[Input data]
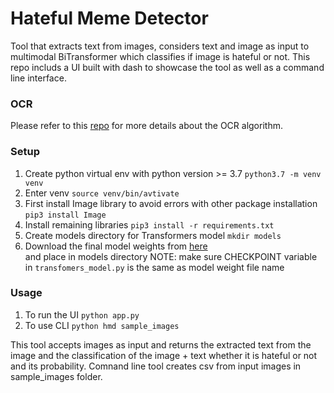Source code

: # Hateful Meme Detector

Tool that extracts text from images, considers text and image as input to multimodal BiTransformer which classifies if image is hateful or not. This repo includs a UI built with dash to showcase the tool as well as a command line interface.

### OCR

Please refer to this [repo](https://github.com/RishabhGhora/OCR) for more details about the OCR algorithm.

### Setup

1. Create python virtual env with python version >= 3.7 `python3.7 -m venv venv`
2. Enter venv `source venv/bin/avtivate`
3. First install Image library to avoid errors with other package installation `pip3 install Image`
4. Install remaining libraries `pip3 install -r requirements.txt`
5. Create models directory for Transformers model `mkdir models`
6. Download the final model weights from [here](https://drive.google.com/drive/folders/1Q7845UwHYhQztt_FUXlgRbuiTrVTV9No?usp=sharing)<br /> and place in models directory
   NOTE: make sure CHECKPOINT variable in `transfomers_model.py` is the same as model weight file name

### Usage

1. To run the UI `python app.py`
2. To use CLI `python hmd sample_images`

This tool accepts images as input and returns the extracted text from the image and the classification of the image + text whether it is hateful or not and its probability. Comnand line tool creates csv from input images in sample_images folder.
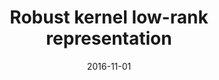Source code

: ---
title: "Robust kernel low-rank representation"
collection: conferences
permalink: /publication/Robust
date: 2016-11-01
venue: "IEEE transactions on neural networks and learning systems"
city: 
state: ""
thumbnail: "masktrack.png"
teaser :
authors: "Shijie Xiao, Mingkui Tan, Dong Xu, Zhao Yang Dong"
bibtex: Robust.txt
uri: https://ieeexplore.ieee.org/abstract/document/7283631
arxiv: 
project: 
source:
poster: 
data:
---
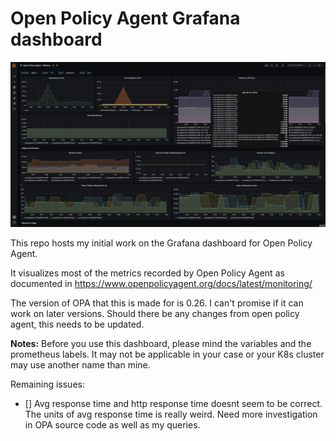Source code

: # Open Policy Agent Grafana dashboard

![](images/dashboard-image-1.png)

This repo hosts my initial work on the Grafana dashboard for Open Policy Agent.

It visualizes most of the metrics recorded by Open Policy Agent as documented in https://www.openpolicyagent.org/docs/latest/monitoring/

The version of OPA that this is made for is 0.26. I can't promise if it can work on later versions. Should there be any changes from open policy agent, this needs to be updated. 

**Notes:** Before you use this dashboard, please mind the variables and the prometheus labels. It may not be applicable in your case or your K8s cluster may use another name than mine.

Remaining issues:
- [] Avg response time and http response time doesnt seem to be correct. The units of avg response time is really weird. Need more investigation in OPA source code as well as my queries.





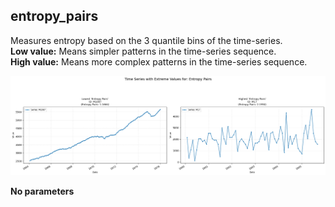 ## entropy_pairs

Measures entropy based on the 3 quantile bins of the time-series.  
**Low value:** Means simpler patterns in the time-series sequence.  
**High value:** Means more complex patterns in the time-series sequence.


    
![png](entropy_pairs_output_5_0.png)
    



**No parameters**

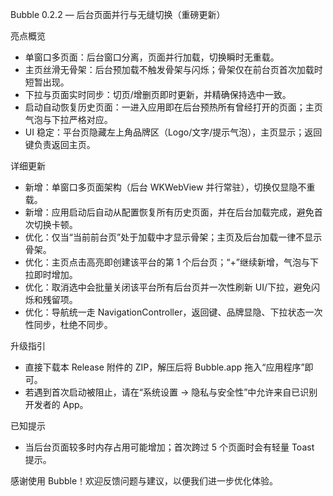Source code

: Bubble 0.2.2 — 后台页面并行与无缝切换（重磅更新）

亮点概览
- 单窗口多页面：后台窗口分离，页面并行加载，切换瞬时无重载。
- 主页丝滑无骨架：后台预加载不触发骨架与闪烁；骨架仅在前台页首次加载时短暂出现。
- 下拉与页面实时同步：切页/增删页即时更新，并精确保持选中一致。
- 启动自动恢复历史页面：一进入应用即在后台预热所有曾经打开的页面；主页气泡与下拉严格对应。
- UI 稳定：平台页隐藏左上角品牌区（Logo/文字/提示气泡），主页显示；返回键负责返回主页。

详细更新
- 新增：单窗口多页面架构（后台 WKWebView 并行常驻），切换仅显隐不重载。
- 新增：应用启动后自动从配置恢复所有历史页面，并在后台加载完成，避免首次切换卡顿。
- 优化：仅当“当前前台页”处于加载中才显示骨架；主页及后台加载一律不显示骨架。
- 优化：主页点击高亮即创建该平台的第 1 个后台页；“+”继续新增，气泡与下拉即时增加。
- 优化：取消选中会批量关闭该平台所有后台页并一次性刷新 UI/下拉，避免闪烁和残留项。
- 优化：导航统一走 NavigationController，返回键、品牌显隐、下拉状态一次性同步，杜绝不同步。

升级指引
- 直接下载本 Release 附件的 ZIP，解压后将 Bubble.app 拖入“应用程序”即可。
- 若遇到首次启动被阻止，请在“系统设置 → 隐私与安全性”中允许来自已识别开发者的 App。

已知提示
- 当后台页面较多时内存占用可能增加；首次跨过 5 个页面时会有轻量 Toast 提示。

感谢使用 Bubble！欢迎反馈问题与建议，以便我们进一步优化体验。
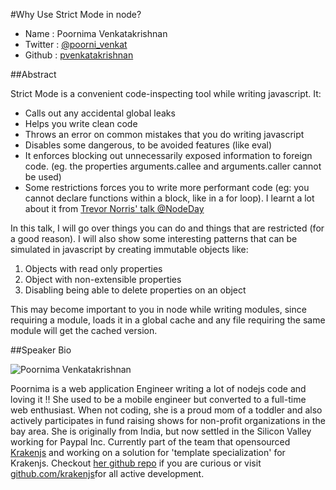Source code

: #Why Use Strict Mode in node?

* Name      : Poornima Venkatakrishnan
* Twitter   : [@poorni_venkat](https://twitter.com/poorni_venkat)
* Github    : [pvenkatakrishnan](http://github.com/pvenkatakrishnan)

##Abstract

Strict Mode is a convenient code-inspecting tool while writing javascript.
It:
* Calls out any accidental global leaks
* Helps you write clean code
* Throws an error on common mistakes that you do writing javascript
* Disables some dangerous, to be avoided features (like eval)
* It enforces blocking out unnecessarily exposed information to foreign code. (eg. the properties arguments.callee and arguments.caller cannot be used)
* Some restrictions forces you to write more performant code (eg: you cannot declare functions within a block, like in a for loop). I learnt a lot about it from [Trevor Norris' talk @NodeDay](https://www.youtube.com/watch?v=l2aI4ZWBJng&feature=share&list=UUXe1qKfGweMKTnmRrMw9yOg&index=4)

In this talk, I will go over things you can do and things that are restricted (for a good reason).
I will also show some interesting patterns that can be simulated in javascript by creating immutable objects like:

1. Objects with read only properties
2. Object with non-extensible properties
3. Disabling being able to delete properties on an object

This may become important to you in node while writing modules, since requiring a module, loads it in a global cache and any file requiring the same module will get the cached version.

##Speaker Bio

![Poornima Venkatakrishnan](https://raw.githubusercontent.com/pvenkatakrishnan/2014.cascadiajs.com/master/images/poornima.jpeg)

Poornima is a web application Engineer writing a lot of nodejs code and loving it !! She used to be a mobile engineer but converted to a full-time web enthusiast.
When not coding, she is a proud mom of a toddler and also actively participates in fund raising shows for non-profit organizations in the bay area. She is originally from India, but now settled in the Silicon Valley working for Paypal Inc.
Currently part of the team that opensourced [Krakenjs](www.krakenjs.com) and working on a solution for 'template specialization' for Krakenjs. Checkout [her github repo](http://github.com/pvenkatakrishnan) if you are curious or visit [github.com/krakenjs](github.com/krakenjs)for all active development.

[Exercise brief]
Filter the listing above, keeping only the lines with "pvenkatakrishnan".

[Answer box]
* Github    : [pvenkatakrishnan](http://github.com/pvenkatakrishnan)
![Poornima Venkatakrishnan](https://raw.githubusercontent.com/pvenkatakrishnan/2014.cascadiajs.com/master/images/poornima.jpeg)
Currently part of the team that opensourced [Krakenjs](www.krakenjs.com) and working on a solution for 'template specialization' for Krakenjs. Checkout [her github repo](http://github.com/pvenkatakrishnan) if you are curious or visit [github.com/krakenjs](github.com/krakenjs)for all active development.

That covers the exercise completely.